Das Königreich Polen und das Großfürstentum Litauen haben sich im Jahre 1569 zu einem Staat zusammengeschlossen, zur „Königliche Republik der polnischen Krone und des Großfürstentums Litauen“. Der Länge wegen belassen wir es – wie die meisten Autoren – bei Polen-Litauen. Beide zusammen ergaben einen Riesenstaat, der das gesamte heutigen Polen, ebenso Litauen, Lettland, Weißrußland sowie Teile des heutigen Rußland, Estland, Moldawien, Rumänien und der Ukraine umfaßte. Polen-Litauen lag zu seinem Leidwesen in der Mitte zwischen Mächten, die nach Ausdehnung strebten. Im Nordwesten Schweden, das den ganzen Ostseeraum für sich wollte, im Osten das Zarentum Rußland, das nach der Ostsee strebte, und im Süden das Osmanische Reich, das den ganzen Südosten Europas unter seine Herrschaft bringen wollte. Dazu kamen im Süden die Krim-Tataren, die von Sklavenjagd und Beutefang lebten, im Süosten die rumänischen Fürstentümer, die sich zwischen den Osmanen und den Polen-Litauern behaupten wollten, im Westen die Kosaken der Ukraine, die nach Unabhängigkeit strebten, und die Brandenburger-Preußen, die ihren eigenen Staat wollten. Nur der Westen mit dem habsburgischen Heiligen Römischen Reich Deutscher Nation haben die Polen-Litauer weitgehend unbehelligt gelassen. Dem fortwährenden Druck konnte das Doppelreich nicht standhalten und verschwand mit der letzten Teilung Polens 1795 endgültig von der Landkarte.

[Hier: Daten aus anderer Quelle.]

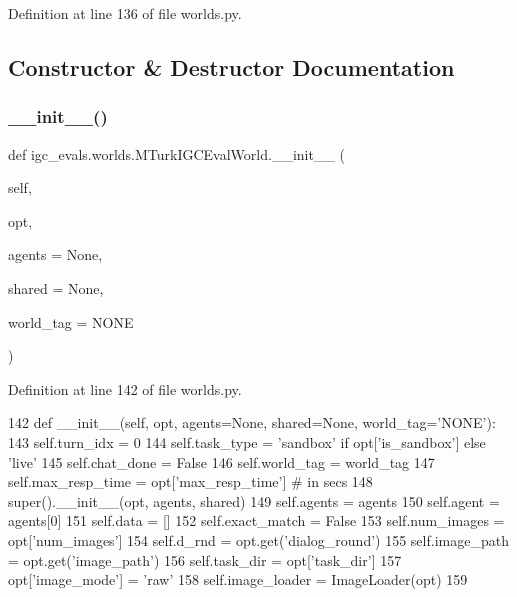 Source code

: Definition at line 136 of file worlds.\+py.



\subsection{Constructor \& Destructor Documentation}
\mbox{\label{classigc__evals_1_1worlds_1_1MTurkIGCEvalWorld_a917456c1cd24f8472e602699eb52413b}} 
\subsubsection{\texorpdfstring{\+\_\+\+\_\+init\+\_\+\+\_\+()}{\_\_init\_\_()}}
{\footnotesize\ttfamily def igc\+\_\+evals.\+worlds.\+M\+Turk\+I\+G\+C\+Eval\+World.\+\_\+\+\_\+init\+\_\+\+\_\+ (\begin{DoxyParamCaption}\item[{}]{self,  }\item[{}]{opt,  }\item[{}]{agents = {\ttfamily None},  }\item[{}]{shared = {\ttfamily None},  }\item[{}]{world\+\_\+tag = {\ttfamily \textquotesingle{}NONE\textquotesingle{}} }\end{DoxyParamCaption})}



Definition at line 142 of file worlds.\+py.


\begin{DoxyCode}
142     \textcolor{keyword}{def }\_\_init\_\_(self, opt, agents=None, shared=None, world\_tag='NONE'):
143         self.turn\_idx = 0
144         self.task\_type = \textcolor{stringliteral}{'sandbox'} \textcolor{keywordflow}{if} opt[\textcolor{stringliteral}{'is\_sandbox'}] \textcolor{keywordflow}{else} \textcolor{stringliteral}{'live'}
145         self.chat\_done = \textcolor{keyword}{False}
146         self.world\_tag = world\_tag
147         self.max\_resp\_time = opt[\textcolor{stringliteral}{'max\_resp\_time'}]  \textcolor{comment}{# in secs}
148         super().\_\_init\_\_(opt, agents, shared)
149         self.agents = agents
150         self.agent = agents[0]
151         self.data = []
152         self.exact\_match = \textcolor{keyword}{False}
153         self.num\_images = opt[\textcolor{stringliteral}{'num\_images'}]
154         self.d\_rnd = opt.get(\textcolor{stringliteral}{'dialog\_round'})
155         self.image\_path = opt.get(\textcolor{stringliteral}{'image\_path'})
156         self.task\_dir = opt[\textcolor{stringliteral}{'task\_dir'}]
157         opt[\textcolor{stringliteral}{'image\_mode'}] = \textcolor{stringliteral}{'raw'}
158         self.image\_loader = ImageLoader(opt)
159 
\end{DoxyCode}


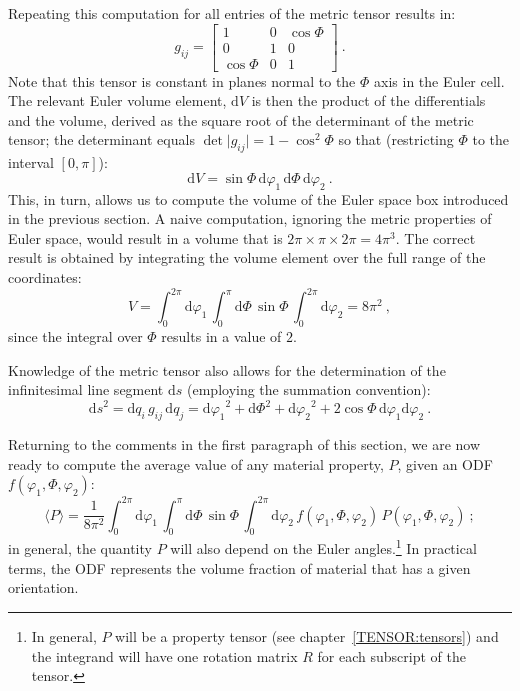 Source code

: Repeating this computation for all entries of the metric tensor results in:
\begin{equation}
	g_{ij} = \begin{bmatrix}1&0&\cos\Phi\\0&1&0\\ \cos\Phi& 0& 1\end{bmatrix}\ .
\end{equation}
Note that this tensor is constant in planes normal to the $\Phi$ axis in the Euler cell.  The relevant Euler volume element, $\mathrm{d}V$ is then the product of the differentials and the volume, derived as the square root of the determinant of the metric tensor; the determinant equals $\det\vert g_{ij}\vert = 1-\cos^2\Phi$ so that (restricting $\Phi$ to the interval $[0,\pi]$):
\begin{equation}
	\mathrm{d}V = \sin\Phi\,\mathrm{d}\varphi_1\,\mathrm{d}\Phi\,\mathrm{d}\varphi_2\ .\label{\chabbr:eq:EulerdV}
\end{equation}
This, in turn, allows us to compute the volume of the Euler space box introduced in the previous section.  A naive computation, ignoring the metric properties of Euler space, would result in a volume that is $2\pi\times \pi\times 2\pi=4\pi^3$.  The correct result is obtained by integrating the volume element over the full range of the coordinates:
\begin{equation}
	V = \int_0^{2\pi}\!\!\!\mathrm{d}\varphi_1\,\int_0^{\pi}\!\!\!\mathrm{d}\Phi\,\sin\Phi\,\int_0^{2\pi}\!\!\!\mathrm{d}\varphi_2 = 8\pi^2\ ,\label{\chabbr:eq:EulerVolume}
\end{equation}
since the integral over $\Phi$ results in a value of $2$.  

Knowledge of the metric tensor also allows for the determination of the infinitesimal line segment $\mathrm{d}s$ (employing the summation convention):
\begin{equation}
	{\mathrm{d}s}^2 = \mathrm{d}q_i\,g_{ij}\,\mathrm{d}q_j = {\mathrm{d}\varphi_1}^2+{\mathrm{d}\Phi}^2+{\mathrm{d}\varphi_2}^2+2\cos\Phi\,\mathrm{d}\varphi_1\mathrm{d}\varphi_2\ .\label{\chabbr:eq:Eulerds}
\end{equation}


Returning to the comments in the first paragraph of this section, we are now ready to compute the average value of any material property, $P$, given an ODF $f(\varphi_1,\Phi,\varphi_2)$:
\begin{equation}
	\langle P\rangle = \frac{1}{8\pi^2} \int_0^{2\pi}\!\!\!\mathrm{d}\varphi_1\,\int_0^{\pi}\!\!\!\mathrm{d}\Phi\,\sin\Phi\,\int_0^{2\pi}\!\!\!\mathrm{d}\varphi_2\, f(\varphi_1,\Phi,\varphi_2)\, P(\varphi_1,\Phi,\varphi_2)\ ;
\end{equation}
in general, the quantity $P$ will also depend on the Euler angles.\footnote{In general, $P$ will be a property tensor (see chapter~\ref{TENSOR:tensors}) and the integrand will have one rotation matrix $R$ for each subscript of the tensor.}  In practical terms, the ODF represents the volume fraction of material that has a given orientation. 



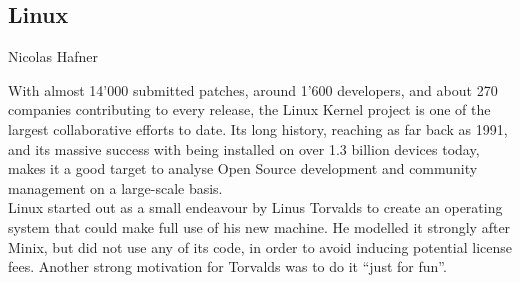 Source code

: \subsection{Linux}{Nicolas Hafner}

With almost 14'000 submitted patches, around 1'600 developers, and about 270 companies contributing to every release\cite{linux-whowrites}, the Linux Kernel project is one of the largest collaborative efforts to date. Its long history, reaching as far back as 1991\cite{linux-announce}, and its massive success with being installed on over 1.3 billion devices\cite{linux-usage} today, makes it a good target to analyse Open Source development and community management on a large-scale basis. \\

Linux started out as a small endeavour by Linus Torvalds to create an operating system that could make full use of his new machine. He modelled it strongly after Minix, but did not use any of its code, in order to avoid inducing potential license fees. Another strong motivation for Torvalds was to do it ``just for fun''.\cite{linus-biography,linux-history} \\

        Polen-Litauen hatte aber noch weitere Geburtsfehler mitbekommen, die es ihm unmöglich machten, sich auf Dauer der Feinde Schar zu erwehren. Davon seien hier zwei wesentliche genannt: Trotz seiner Größe hatte Polen-Litauen nie mehr als 12-15 Millionen Einwohner, das heißt, es war über weite Gebiete menschenleer und konnte kein seiner Größe entsprechendes Heer unterhalten. Zum anderen haben es beide Landesteile nie vermocht, ein gemeinsames Heer aufzustellen. Polen wie Litauer sind stets getrennt marschiert und haben ihre Kräfte zu wenig gebündelt. Gleichwohl waren sie ähnlich organisert und uniformiert.

        Wir orientieren uns im weiteren an folgenden sehr brauchbaren (gleichwohl englischsprachigen und gelegentlich etwas zu parteiischen Seiten):

http://www.jasinski.co.uk/wojna/index.htm

http://www.kismeta.com/diGrasse/PolishHorseArtillery.htm (deckt aber auch eine Vielzahl anderer Aspekte ab)

http://www.fireandsword.wargamer.pl/ (polnische Seite, auch in Englisch, mit eigenem Spielsystem und Zinnfiguren, allerdings im Maßstab 15 mm; aber man findet hier interessante Hinweise)

       

WELCHE TAKTIK

So zahlreich die Feinde der Polen-Litauer waren, so unterschiedlicher Taktiken bedienten sie sich: Die Tataren als Nachkommen der Mongolen kämpften mit großen, beweglichen Reiterheeren, die Schweden hingegen mit Artillerie, Gewehren und Schlacht-Kavallerie – und alle anderen mit Mischformen derselben.

        Davon abgesehen waren die polnisch-litauischen Heere teilweise auch noch mittelalterlich organisiert: Neben der polnischen Kron-Armee als Staatsheer existieren zahlreiche Fürsten-Aufgebote, das heißt der Fürst rief seine Untertanen im Konfliktfall zum Kriegsdienst. So erklärt sich, daß die polnische Kron-Armee Verstärkungen von diesem oder jenem Fürsten erhielt, der sein Aufgebot für die Dauer der Schlacht dem polnischen Feldherrn unterstellte. Bei den Litauern gab es nur die Fürsten-Aufgebote, doch unter diesen ragte die Familie Radziwill turmhoch hervor, die die litauischen Feldzüge (im Verbund Polen-Litauens), quasi allein geführt hat. – Klingt kompliziert, nicht wahr, aber wir werden das für jede Schlacht einzeln aufzudröseln versuchen.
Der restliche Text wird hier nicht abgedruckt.